- Born: Ami Louise Metcalf June 1994 (age 32) Lewisham, London, England
- Occupation: Actress
- Years active: 2004–present
- Known for: Doctors; Upstairs Downstairs; The Mimic; Sister Boniface Mysteries;

= Ami Metcalf =

English actress (born 1994)

Ami Louise Metcalf (born June 1994) is an English actress. She rose to prominence in 2010 after portraying Sapphire Cox in the BBC soap opera Doctors, for which she won the Best Dramatic Performance from a Young Actor or Actress. Following Doctors, she has appeared in various projects including the BBC drama series Upstairs Downstairs, the Channel 4 sitcom The Mimic and the BBC Radio 4 series Home Front. Since 2022, she has appeared in the Britbox series Sister Boniface Mysteries as regular cast member Peggy Button.

==Life and career==
Metcalf was born in June 1994 in Lewisham, London.

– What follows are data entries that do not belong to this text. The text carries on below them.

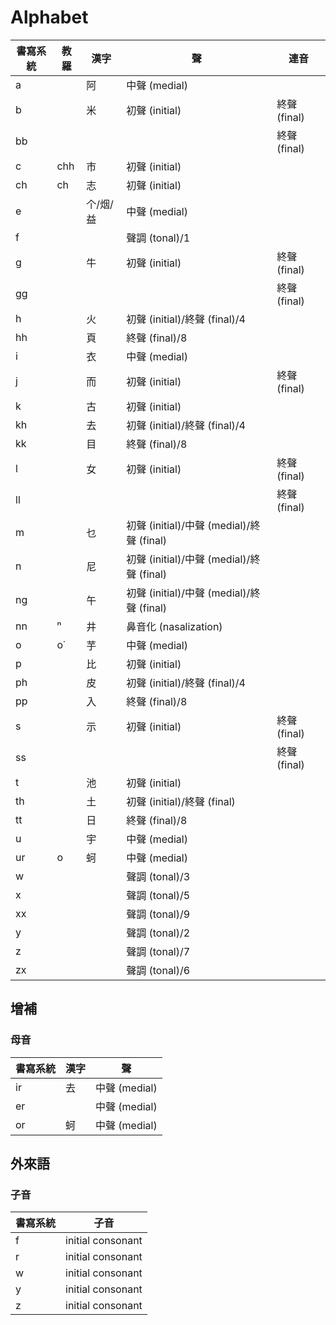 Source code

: # Alphabet

| 書寫系統 | 教羅 | 漢字 | 聲 | 連音 |
| --- | --- | --- | --- | --- |
| a || 阿 | 中聲 (medial) ||
| b || 米 | 初聲 (initial) | 終聲 (final) |
| bb |||| 終聲 (final) |
| c | chh | 市 | 初聲 (initial) ||
| ch | ch | 志 | 初聲 (initial) ||
| e || 个/烟/益 | 中聲 (medial) ||
| f ||| 聲調 (tonal)/1 ||
| g || 牛 | 初聲 (initial) | 終聲 (final) |
| gg |||| 終聲 (final) |
| h || 火 | 初聲 (initial)/終聲 (final)/4 ||
| hh || 頁 | 終聲 (final)/8 ||
| i || 衣 | 中聲 (medial) ||
| j || 而 | 初聲 (initial) | 終聲 (final) |
| k || 古 | 初聲 (initial) ||
| kh || 去 | 初聲 (initial)/終聲 (final)/4 ||
| kk || 目 | 終聲 (final)/8 ||
| l || 女 | 初聲 (initial) | 終聲 (final) |
| ll |||| 終聲 (final) |
| m || 乜 | 初聲 (initial)/中聲 (medial)/終聲 (final) ||
| n || 尼 | 初聲 (initial)/中聲 (medial)/終聲 (final) ||
| ng || 午 | 初聲 (initial)/中聲 (medial)/終聲 (final) ||
| nn | ⁿ | 井 | 鼻音化 (nasalization) ||
| o | o͘ | 芋 | 中聲 (medial) ||
| p || 比 | 初聲 (initial) ||
| ph || 皮 | 初聲 (initial)/終聲 (final)/4 ||
| pp || 入 | 終聲 (final)/8 ||
| s || 示 | 初聲 (initial) | 終聲 (final) |
| ss |||| 終聲 (final) |
| t || 池 | 初聲 (initial) ||
| th || 土 | 初聲 (initial)/終聲 (final) ||
| tt || 日 | 終聲 (final)/8 ||
| u || 宇 | 中聲 (medial) ||
| ur | o | 蚵 | 中聲 (medial) ||
| w ||| 聲調 (tonal)/3 ||
| x ||| 聲調 (tonal)/5 ||
| xx ||| 聲調 (tonal)/9 ||
| y ||| 聲調 (tonal)/2 ||
| z ||| 聲調 (tonal)/7 ||
| zx ||| 聲調 (tonal)/6 ||

## 增補

### 母音

| 書寫系統 | 漢字 | 聲 |
| --- | --- | --- |
| ir | 去 | 中聲 (medial) |
| er || 中聲 (medial) |
| or | 蚵 | 中聲 (medial) |

## 外來語

### 子音

| 書寫系統 | 子音 |
| --- | --- |
| f | initial consonant |
| r | initial consonant |
| w | initial consonant |
| y | initial consonant |
| z | initial consonant |

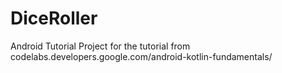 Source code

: # DiceRoller
Android Tutorial Project for the tutorial from codelabs.developers.google.com/android-kotlin-fundamentals/
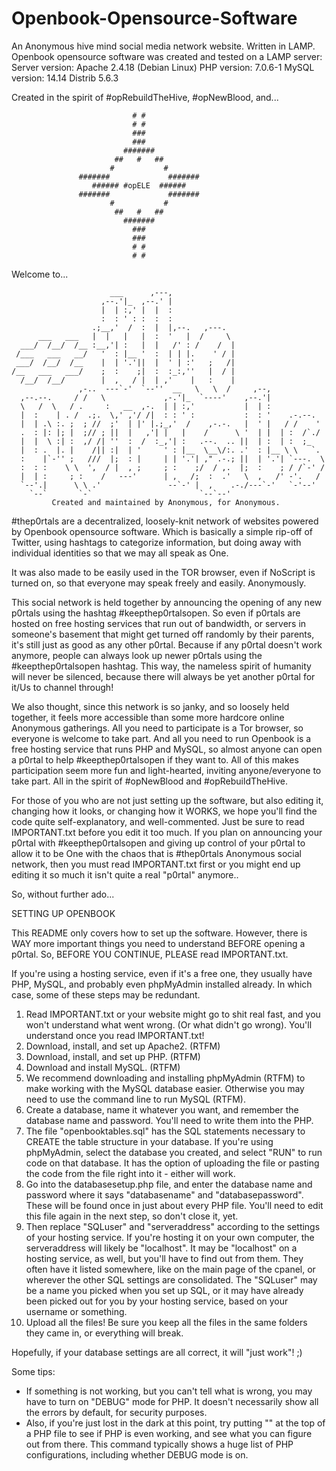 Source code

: # Openbook-Opensource-Software
An Anonymous hive mind social media network website. Written in LAMP.
Openbook opensource software was created and tested on a LAMP server:
Server version:		Apache 2.4.18 (Debian Linux)
PHP version:		7.0.6-1
MySQL version:		14.14 Distrib 5.6.3




Created in the spirit of #opRebuildTheHive, #opNewBlood, and...












                               # #
                               # #
                               ###
                               ###
                             #######
                           ##   #   ##
                          #           #
                   #######             #######
                      ###### #opELE  ######
                   #######             #######
                          #           #
                           ##   #   ##
                             #######
                               ###
                               ###
                               # #
                               # #









Welcome to...

                          ___      ,---,
                        ,--.'|_  ,--.' |
                        |  | :,' |  |  :
                        :  : ' : :  :  :
                      .;__,'  /  :  |  |,--.   ,---. 
          ___   ___   |  |   |   |  :  '   |  /     \ 
      ___/  /__/  /__ :__,'| :   |  |   /' : /    /  |
     /___   ___   __/   '  : |__ '  :  | | |.    ' / |
     ___/  /__/  /__    |  | '.'||  |  ' | :'   ;   /|
    /__   ___   ___/    ;  :    ;|  :  :_:,''   |  / |
      /__/  /__/        |  ,   / |  | ,'    |   :    |
                   ,-..  ---`-'  `--''  __   \   \  /     ,--, 
      ,--.--.     / /   \             ,-.'|_  `----'    ,--.'|            
      \   /  \   / .     :   __  ,-.  | | :,'           |  | :            
      |  :    | . /  .;.  \,' ,'/ /|  : : ' :           :  : '    .-.--.  
      |  | .\ :. ;  ; //  ;'  | |' |.;_,'  /    ,-.-.   |  ' |   / /    ' 
      .  : |: |; |  ;// ; ||  |   ,'| |   |    /      \ '  | |  | :  /`./ 
      |  |  \ :| :  ,/ /| ''  :  /  :_,'| :   .--.  .. ||  | :  | :  ;_   
      |  : .  |. |    /|| :|  | '     ' : |__  \__\/:. .'  : |__ \ \   `.  
      :    |`-'' ;   ///  |;  : |     | | '.'| ," .-.; ||  | '.'| `---.  \ 
      :  : :    \ \  ',  / |  , ;     ; :    ;/  / ,.  |;  :    ; / /`-' / 
      |  | :     ; :    /   ---'      | ,   /;  :  .'   \  ,   /' -'.   / 
      `--'.|      \ \ .'               --`-' |  ,    .-./---`-'   `-'--'  
        `--`       `-`                        `--`--'                     
             Created and maintained by Anonymous, for Anonymous.


#thep0rtals are a decentralized, loosely-knit network of websites
powered by Openbook opensource software. Which is basically a simple
rip-off of Twitter, using hashtags to categorize information, but doing
away with individual identities so that we may all speak as One.

It was also made to be easily used in the TOR browser, even if NoScript
is turned on, so that everyone may speak freely and easily. Anonymously.

This social network is held together by announcing the opening of any
new p0rtals using the hashtag #keepthep0rtalsopen. So even if p0rtals
are hosted on free hosting services that run out of bandwidth, or
servers in someone's basement that might get turned off randomly by
their parents, it's still just as good as any other p0rtal. Because if
any p0rtal doesn't work anymore, people can always look up newer p0rtals
using the #keepthep0rtalsopen hashtag. This way, the nameless spirit of
humanity will never be silenced, because there will always be yet
another p0rtal for it/Us to channel through!

We also thought, since this network is so janky, and so loosely held
together, it feels more accessible than some more hardcore online
Anonymous gatherings. All you need to participate is a Tor browser, so
everyone is welcome to take part. And all you need to run Openbook is a
free hosting service that runs PHP and MySQL, so almost anyone can open
a p0rtal to help #keepthep0rtalsopen if they want to. All of this makes
participation seem more fun and light-hearted, inviting anyone/everyone
to take part. All in the spirit of #opNewBlood and #opRebuildTheHive.

For those of you who are not just setting up the software, but also
editing it, changing how it looks, or changing how it WORKS, we hope
you'll find the code quite self-explanatory, and well-commented. Just be
sure to read IMPORTANT.txt before you edit it too much. If you plan on
announcing your p0rtal with #keepthep0rtalsopen and giving up control of
your p0rtal to allow it to be One with the chaos that is #thep0rtals
Anonymous social network, then you must read IMPORTANT.txt first or you
might end up editing it so much it isn't quite a real "p0rtal" anymore..

So, without further ado...



SETTING UP OPENBOOK

This README only covers how to set up the software. However, there is
WAY more important things you need to understand BEFORE opening a
p0rtal. So, BEFORE YOU CONTINUE, PLEASE read IMPORTANT.txt.

If you're using a hosting service, even if it's a free one, they
usually have PHP, MySQL, and probably even phpMyAdmin installed already.
In which case, some of these steps may be redundant.

1. Read IMPORTANT.txt or your website might go to shit real fast, and
   you won't understand what went wrong. (Or what didn't go wrong).
   You'll understand once you read IMPORTANT.txt!
2. Download, install, and set up Apache2. (RTFM)
3. Download, install, and set up PHP. (RTFM)
4. Download and install MySQL. (RTFM)
5. We recommend downloading and installing phpMyAdmin (RTFM) to make
   working with the MySQL database easier. Otherwise you may need to use
   the command line to run MySQL (RTFM).
6. Create a database, name it whatever you want, and remember the
   database name and password. You'll need to write them into the PHP.
7. The file "openbooktables.sql" has the SQL statements necessary to
   CREATE the table structure in your database. If you're using
   phpMyAdmin, select the database you created, and select "RUN" to run
   code on that database. It has the option of uploading the file or
   pasting the code from the file right into it - either will work.
8. Go into the databasesetup.php file, and enter the database name and
   password where it says "databasename" and "databasepassword". These
   will be found once in just about every PHP file. You'll need to edit
   this file again in the next step, so don't close it, yet.
9. Then replace "SQLuser" and "serveraddress" according to the settings
   of your hosting service. If you're hosting it on your own computer,
   the serveraddress will likely be "localhost". It may be "localhost"
   on a hosting service, as well, but you'll have to find out from them.
   They often have it listed somewhere, like on the main page of the
   cpanel, or wherever the other SQL settings are consolidated. The
   "SQLuser" may be a name you picked when you set up SQL, or it may
   have already been picked out for you by your hosting service, based
   on your username or something.
10. Upload all the files! Be sure you keep all the files in the same
    folders they came in, or everything will break.

Hopefully, if your database settings are all correct, it will "just
work"! ;)

Some tips:
- If something is not working, but you can't tell what is wrong, you
   may have to turn on "DEBUG" mode for PHP. It doesn't necessarily show
   all the errors by default, for security purposes.
- Also, if you're just lost in the dark at this point, try putting
   "<?php echo phpinfo(); ?>" at the top of a PHP file to see if PHP is
   even working, and see what you can figure out from there. This
   command typically shows a huge list of PHP configurations, including
   whether DEBUG mode is on.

She was raised there by her single mother who worked as a teaching assistant. In 2004, aged ten, Metcalf made her stage debut in a production of The Wind in the Willows at the Open Air Theatre, Barra Hall Park. In 2006, aged twelve, Metcalf made her screen debut in a voice role for two episodes of the children's series The Owl. Metcalf quit studying for her A-levels to focus on acting full-time.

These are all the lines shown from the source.